SELAIN HADIAH KHOFIFAH SEPAKATI 9 POIN TUNTUTAN BURUH

WAGATABERITA.COM – SURABAYA. Gubernur Jawa Timur Khofifah Indar Parawansa saat menghadiri peringatan Hari Buruh atau May Day di Jawa Timur, Rabu (01/05/2019) yang dilakukan oleh para buruh di depan Kantor Gubernur Jatim Jl. Pahlawan Surabaya.

Dihadapan ribuan buruh Khofifah memberikan kuota khusus 5 % untuk anak buruh tidak mampu dapat mendaftar di SMA/SMK di Jatim.

Dalam May Day kali ini Khofifah juga menyepakati 9 poin hal yang menjadi permintaan buruh. Sembilan poin itu adalah poin pertama kesepakatan untuk revisi PP No 78 Tahun 2015 tentang pengupahan, dan pencabutan Permenkes No 51 Tahun 2018 tentang urum biaya dan selisih biaya.

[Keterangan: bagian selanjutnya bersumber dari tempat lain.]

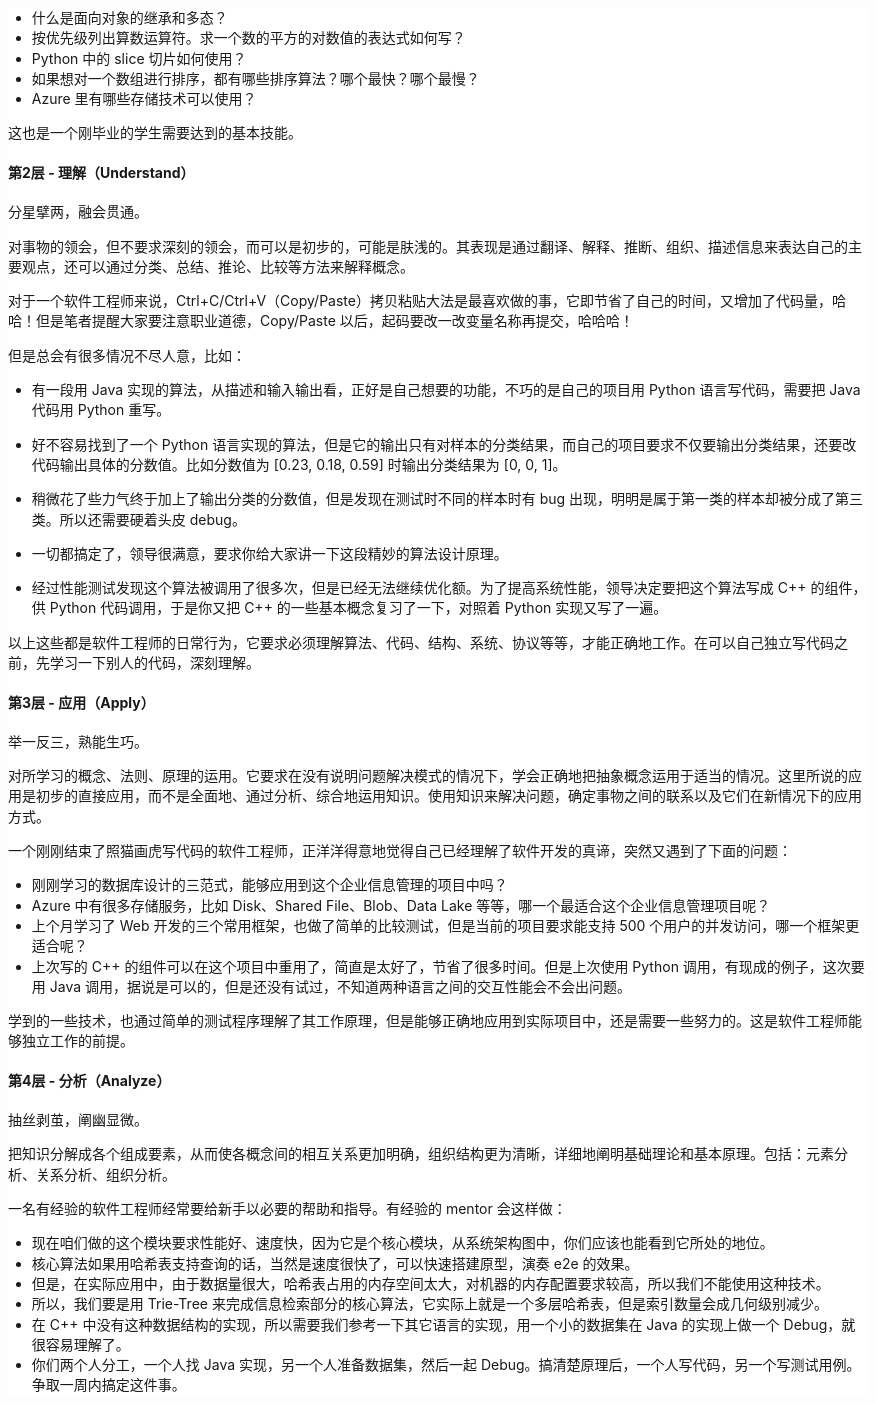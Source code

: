 - 什么是面向对象的继承和多态？
- 按优先级列出算数运算符。求一个数的平方的对数值的表达式如何写？
- Python 中的 slice 切片如何使用？
- 如果想对一个数组进行排序，都有哪些排序算法？哪个最快？哪个最慢？
- Azure 里有哪些存储技术可以使用？

这也是一个刚毕业的学生需要达到的基本技能。

#### 第2层 - 理解（Understand）

分星擘两，融会贯通。

对事物的领会，但不要求深刻的领会，而可以是初步的，可能是肤浅的。其表现是通过翻译、解释、推断、组织、描述信息来表达自己的主要观点，还可以通过分类、总结、推论、比较等方法来解释概念。

对于一个软件工程师来说，Ctrl+C/Ctrl+V（Copy/Paste）拷贝粘贴大法是最喜欢做的事，它即节省了自己的时间，又增加了代码量，哈哈！但是笔者提醒大家要注意职业道德，Copy/Paste 以后，起码要改一改变量名称再提交，哈哈哈！

但是总会有很多情况不尽人意，比如：

- 有一段用 Java 实现的算法，从描述和输入输出看，正好是自己想要的功能，不巧的是自己的项目用 Python 语言写代码，需要把 Java 代码用 Python 重写。

- 好不容易找到了一个 Python 语言实现的算法，但是它的输出只有对样本的分类结果，而自己的项目要求不仅要输出分类结果，还要改代码输出具体的分数值。比如分数值为 [0.23, 0.18, 0.59] 时输出分类结果为 [0, 0, 1]。

- 稍微花了些力气终于加上了输出分类的分数值，但是发现在测试时不同的样本时有 bug 出现，明明是属于第一类的样本却被分成了第三类。所以还需要硬着头皮 debug。

- 一切都搞定了，领导很满意，要求你给大家讲一下这段精妙的算法设计原理。

- 经过性能测试发现这个算法被调用了很多次，但是已经无法继续优化额。为了提高系统性能，领导决定要把这个算法写成 C++ 的组件，供 Python 代码调用，于是你又把 C++ 的一些基本概念复习了一下，对照着 Python 实现又写了一遍。

以上这些都是软件工程师的日常行为，它要求必须理解算法、代码、结构、系统、协议等等，才能正确地工作。在可以自己独立写代码之前，先学习一下别人的代码，深刻理解。

#### 第3层 - 应用（Apply）

举一反三，熟能生巧。

对所学习的概念、法则、原理的运用。它要求在没有说明问题解决模式的情况下，学会正确地把抽象概念运用于适当的情况。这里所说的应用是初步的直接应用，而不是全面地、通过分析、综合地运用知识。使用知识来解决问题，确定事物之间的联系以及它们在新情况下的应用方式。

一个刚刚结束了照猫画虎写代码的软件工程师，正洋洋得意地觉得自己已经理解了软件开发的真谛，突然又遇到了下面的问题：

- 刚刚学习的数据库设计的三范式，能够应用到这个企业信息管理的项目中吗？
- Azure 中有很多存储服务，比如 Disk、Shared File、Blob、Data Lake 等等，哪一个最适合这个企业信息管理项目呢？
- 上个月学习了 Web 开发的三个常用框架，也做了简单的比较测试，但是当前的项目要求能支持 500 个用户的并发访问，哪一个框架更适合呢？
- 上次写的 C++ 的组件可以在这个项目中重用了，简直是太好了，节省了很多时间。但是上次使用 Python 调用，有现成的例子，这次要用 Java 调用，据说是可以的，但是还没有试过，不知道两种语言之间的交互性能会不会出问题。

学到的一些技术，也通过简单的测试程序理解了其工作原理，但是能够正确地应用到实际项目中，还是需要一些努力的。这是软件工程师能够独立工作的前提。

#### 第4层 - 分析（Analyze）

抽丝剥茧，阐幽显微。

把知识分解成各个组成要素，从而使各概念间的相互关系更加明确，组织结构更为清晰，详细地阐明基础理论和基本原理。包括：元素分析、关系分析、组织分析。

一名有经验的软件工程师经常要给新手以必要的帮助和指导。有经验的 mentor 会这样做：

- 现在咱们做的这个模块要求性能好、速度快，因为它是个核心模块，从系统架构图中，你们应该也能看到它所处的地位。
- 核心算法如果用哈希表支持查询的话，当然是速度很快了，可以快速搭建原型，演奏 e2e 的效果。
- 但是，在实际应用中，由于数据量很大，哈希表占用的内存空间太大，对机器的内存配置要求较高，所以我们不能使用这种技术。
- 所以，我们要是用 Trie-Tree 来完成信息检索部分的核心算法，它实际上就是一个多层哈希表，但是索引数量会成几何级别减少。
- 在 C++ 中没有这种数据结构的实现，所以需要我们参考一下其它语言的实现，用一个小的数据集在 Java 的实现上做一个 Debug，就很容易理解了。
- 你们两个人分工，一个人找 Java 实现，另一个人准备数据集，然后一起 Debug。搞清楚原理后，一个人写代码，另一个写测试用例。争取一周内搞定这件事。

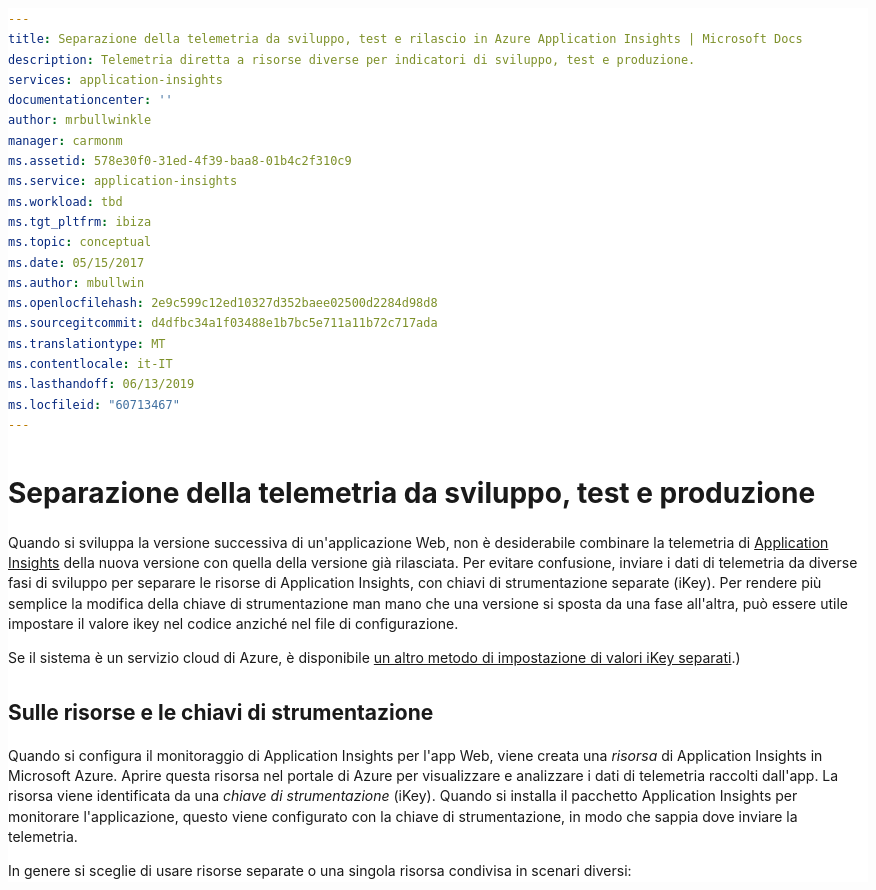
 ```yaml
---
title: Separazione della telemetria da sviluppo, test e rilascio in Azure Application Insights | Microsoft Docs
description: Telemetria diretta a risorse diverse per indicatori di sviluppo, test e produzione.
services: application-insights
documentationcenter: ''
author: mrbullwinkle
manager: carmonm
ms.assetid: 578e30f0-31ed-4f39-baa8-01b4c2f310c9
ms.service: application-insights
ms.workload: tbd
ms.tgt_pltfrm: ibiza
ms.topic: conceptual
ms.date: 05/15/2017
ms.author: mbullwin
ms.openlocfilehash: 2e9c599c12ed10327d352baee02500d2284d98d8
ms.sourcegitcommit: d4dfbc34a1f03488e1b7bc5e711a11b72c717ada
ms.translationtype: MT
ms.contentlocale: it-IT
ms.lasthandoff: 06/13/2019
ms.locfileid: "60713467"
---
```

# <a name="separating-telemetry-from-development-test-and-production"></a>Separazione della telemetria da sviluppo, test e produzione

Quando si sviluppa la versione successiva di un'applicazione Web, non è desiderabile combinare la telemetria di [Application Insights](../../azure-monitor/app/app-insights-overview.md) della nuova versione con quella della versione già rilasciata. Per evitare confusione, inviare i dati di telemetria da diverse fasi di sviluppo per separare le risorse di Application Insights, con chiavi di strumentazione separate (iKey). Per rendere più semplice la modifica della chiave di strumentazione man mano che una versione si sposta da una fase all'altra, può essere utile impostare il valore ikey nel codice anziché nel file di configurazione. 

Se il sistema è un servizio cloud di Azure, è disponibile [un altro metodo di impostazione di valori iKey separati](../../azure-monitor/app/cloudservices.md).)

## <a name="about-resources-and-instrumentation-keys"></a>Sulle risorse e le chiavi di strumentazione

Quando si configura il monitoraggio di Application Insights per l'app Web, viene creata una *risorsa* di Application Insights in Microsoft Azure. Aprire questa risorsa nel portale di Azure per visualizzare e analizzare i dati di telemetria raccolti dall'app. La risorsa viene identificata da una *chiave di strumentazione* (iKey). Quando si installa il pacchetto Application Insights per monitorare l'applicazione, questo viene configurato con la chiave di strumentazione, in modo che sappia dove inviare la telemetria.

In genere si sceglie di usare risorse separate o una singola risorsa condivisa in scenari diversi:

Poin kedua adalah Gubernur akan membuat permohonan fatwa kepada Mahkamah Agung untuk melalukan revisi SE Mahkamah Agung No 03 Tahun 2018 terkait rumusan Hukum Kamar Perdata.

Poin ketiga Gubernur sepakat membuat rekomendasi kepada Kemenaker RI agar ada perubahan komponen hidup layak untuk komponen pengupahan dintahun 2020.

Poin keempat yaitu Gubernur dalam menentapkan UMSK tahun 2020 berpedoman pada usulan kabupaten kota, dan Gubernur akan membuat surat edaran ke kabupaten kota untuk mengusulakan UMSK.

Gubernur Jawa Timur Khofifah di acara Mayday di Depan Kantor Jl. Pahlawan Surabaya.

Yang kelima, Gubernur akan melakukan peneguran pada perusahaan yang tidak memberikan BPJS Kesehatan dan Ketenagakerjaan. Yang keenam Gubernur sepakat untuk menertibkan PKWT dan tegas terhadap pelanggaran outsourcing pelanggaran terkait pekerja harian atau pekerja lepas di Jatim.

Ke tujuh Gubernur akan membuat Badan Pengadaan Rumah Sakit dan petugas dan ke depalan Gubernur berkomitmen untuk pengawal tenaga kerja harus segera diperbaiki. Dan yang terakhir adalah di Jawa Timur akan berusaha dibuat regulasi terkait jaminan pesangon.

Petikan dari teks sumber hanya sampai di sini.